Aim of the task
Extract, exactly as written, each line from the start of the records below to the line containing "required, $R^2 \approx 0.85$) regimes.", both ends included; drop the pictures.
═════ Information provided ═════
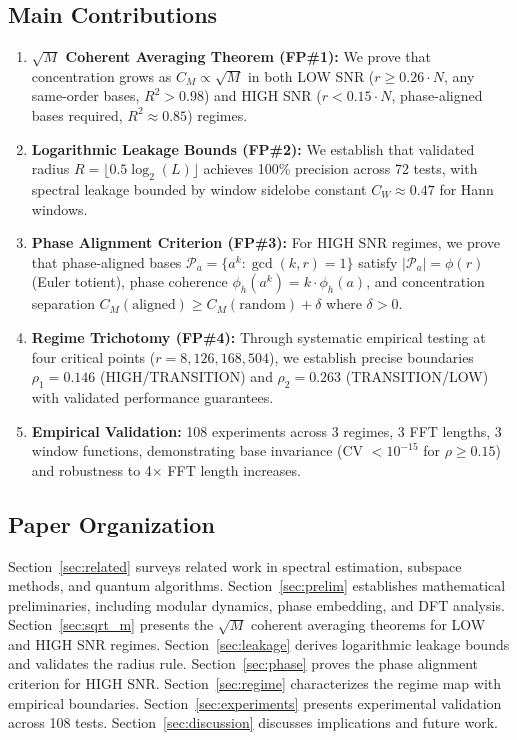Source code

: \documentclass[11pt,twocolumn]{article}
\theoremstyle{definition}
\theoremstyle{remark}
\begin{document}
\subsection{Main Contributions}

\begin{enumerate}
    \item \textbf{$\sqrt{M}$ Coherent Averaging Theorem (FP\#1):} We prove that concentration grows as $C_M \propto \sqrt{M}$ in both LOW SNR ($r \geq 0.26 \cdot N$, any same-order bases, $R^2 > 0.98$) and HIGH SNR ($r < 0.15 \cdot N$, phase-aligned bases required, $R^2 \approx 0.85$) regimes.

    \item \textbf{Logarithmic Leakage Bounds (FP\#2):} We establish that validated radius $R = \lfloor 0.5 \log_2(L) \rfloor$ achieves 100\% precision across 72 tests, with spectral leakage bounded by window sidelobe constant $C_W \approx 0.47$ for Hann windows.

    \item \textbf{Phase Alignment Criterion (FP\#3):} For HIGH SNR regimes, we prove that phase-aligned bases $\mathcal{P}_a = \{a^k : \gcd(k,r)=1\}$ satisfy $|\mathcal{P}_a| = \phi(r)$ (Euler totient), phase coherence $\phi_h(a^k) = k \cdot \phi_h(a)$, and concentration separation $C_M(\text{aligned}) \geq C_M(\text{random}) + \delta$ where $\delta > 0$.

    \item \textbf{Regime Trichotomy (FP\#4):} Through systematic empirical testing at four critical points ($r=8, 126, 168, 504$), we establish precise boundaries $\rho_1 = 0.146$ (HIGH/TRANSITION) and $\rho_2 = 0.263$ (TRANSITION/LOW) with validated performance guarantees.

    \item \textbf{Empirical Validation:} 108 experiments across 3 regimes, 3 FFT lengths, 3 window functions, demonstrating base invariance (CV $< 10^{-15}$ for $\rho \geq 0.15$) and robustness to 4× FFT length increases.
\end{enumerate}

\subsection{Paper Organization}

Section~\ref{sec:related} surveys related work in spectral estimation, subspace methods, and quantum algorithms. Section~\ref{sec:prelim} establishes mathematical preliminaries, including modular dynamics, phase embedding, and DFT analysis. Section~\ref{sec:sqrt_m} presents the $\sqrt{M}$ coherent averaging theorems for LOW and HIGH SNR regimes. Section~\ref{sec:leakage} derives logarithmic leakage bounds and validates the radius rule. Section~\ref{sec:phase} proves the phase alignment criterion for HIGH SNR. Section~\ref{sec:regime} characterizes the regime map with empirical boundaries. Section~\ref{sec:experiments} presents experimental validation across 108 tests. Section~\ref{sec:discussion} discusses implications and future work.
\end{document}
═════
Exercise response
Source code

: \documentclass[11pt,twocolumn]{article}
\theoremstyle{definition}
\theoremstyle{remark}
\begin{document}
\subsection{Main Contributions}

\begin{enumerate}
    \item \textbf{$\sqrt{M}$ Coherent Averaging Theorem (FP\#1):} We prove that concentration grows as $C_M \propto \sqrt{M}$ in both LOW SNR ($r \geq 0.26 \cdot N$, any same-order bases, $R^2 > 0.98$) and HIGH SNR ($r < 0.15 \cdot N$, phase-aligned bases required, $R^2 \approx 0.85$) regimes.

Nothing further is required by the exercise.